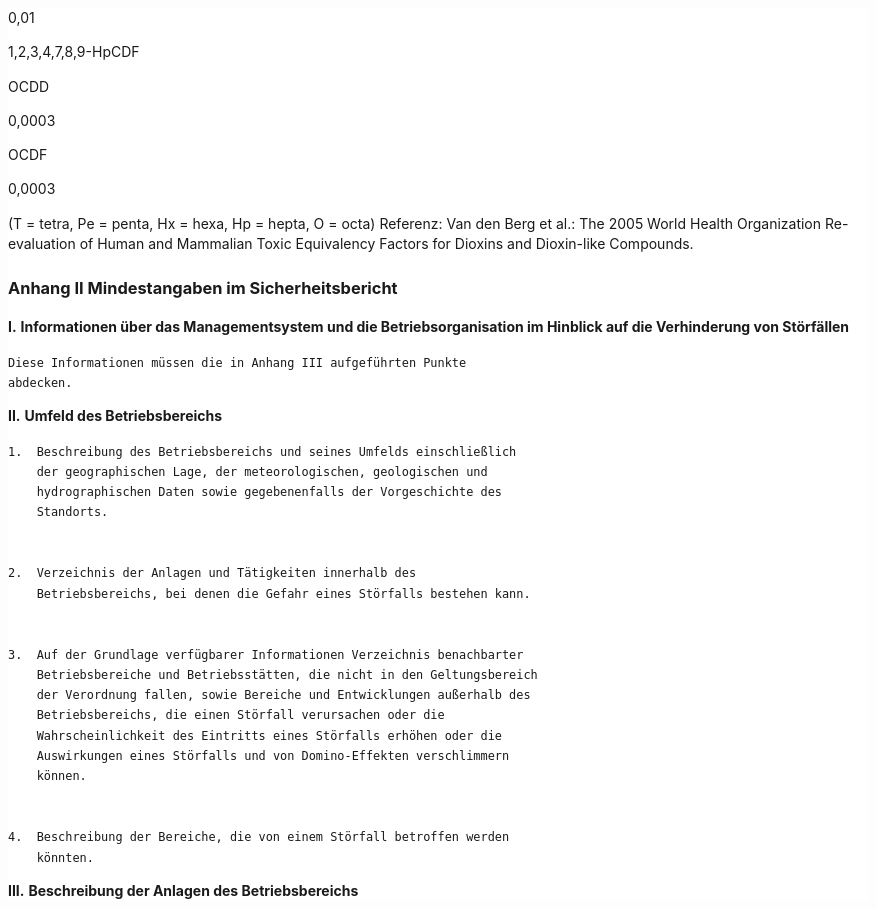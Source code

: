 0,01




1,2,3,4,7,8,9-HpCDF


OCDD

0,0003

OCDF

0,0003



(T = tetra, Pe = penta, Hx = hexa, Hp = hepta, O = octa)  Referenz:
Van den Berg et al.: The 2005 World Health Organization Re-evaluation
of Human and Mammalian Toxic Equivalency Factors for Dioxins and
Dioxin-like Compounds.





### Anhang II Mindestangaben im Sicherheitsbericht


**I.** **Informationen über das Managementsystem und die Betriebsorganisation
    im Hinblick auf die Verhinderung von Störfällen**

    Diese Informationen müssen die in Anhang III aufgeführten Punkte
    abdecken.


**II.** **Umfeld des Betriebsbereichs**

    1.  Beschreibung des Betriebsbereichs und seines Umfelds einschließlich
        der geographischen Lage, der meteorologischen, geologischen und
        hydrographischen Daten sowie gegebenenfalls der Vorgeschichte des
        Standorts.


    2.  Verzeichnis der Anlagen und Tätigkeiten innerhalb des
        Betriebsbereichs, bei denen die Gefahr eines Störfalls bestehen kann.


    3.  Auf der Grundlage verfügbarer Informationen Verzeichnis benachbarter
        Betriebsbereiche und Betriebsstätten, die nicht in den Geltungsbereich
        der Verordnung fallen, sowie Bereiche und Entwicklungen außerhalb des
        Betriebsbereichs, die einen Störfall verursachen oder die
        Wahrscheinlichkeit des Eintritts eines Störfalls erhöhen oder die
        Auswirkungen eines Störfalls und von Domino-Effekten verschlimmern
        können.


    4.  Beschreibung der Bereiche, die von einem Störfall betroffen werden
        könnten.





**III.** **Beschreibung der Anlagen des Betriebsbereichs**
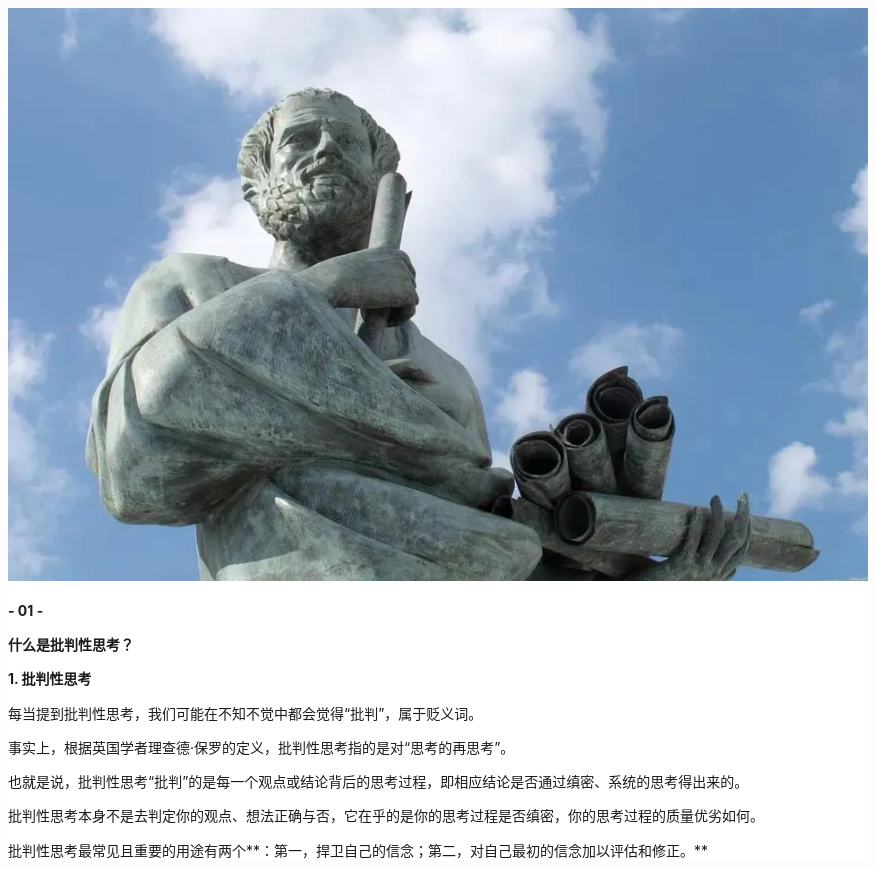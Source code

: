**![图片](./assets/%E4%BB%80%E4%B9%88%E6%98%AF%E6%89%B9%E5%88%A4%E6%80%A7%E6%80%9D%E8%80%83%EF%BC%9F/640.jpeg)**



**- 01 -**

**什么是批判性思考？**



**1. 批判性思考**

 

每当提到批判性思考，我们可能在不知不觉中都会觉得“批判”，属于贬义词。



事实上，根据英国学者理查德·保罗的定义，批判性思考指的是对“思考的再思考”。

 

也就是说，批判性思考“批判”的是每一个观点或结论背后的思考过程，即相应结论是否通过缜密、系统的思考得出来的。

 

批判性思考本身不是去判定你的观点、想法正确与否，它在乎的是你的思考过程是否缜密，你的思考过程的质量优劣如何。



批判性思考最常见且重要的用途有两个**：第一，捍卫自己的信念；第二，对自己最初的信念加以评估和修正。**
-- -- --
__EXERCISE INSTRUCTIONS__:
Each line of the listing that holds the string "oder" counts once; state how many there are, with nothing added.

__TASK ANSWER__:
2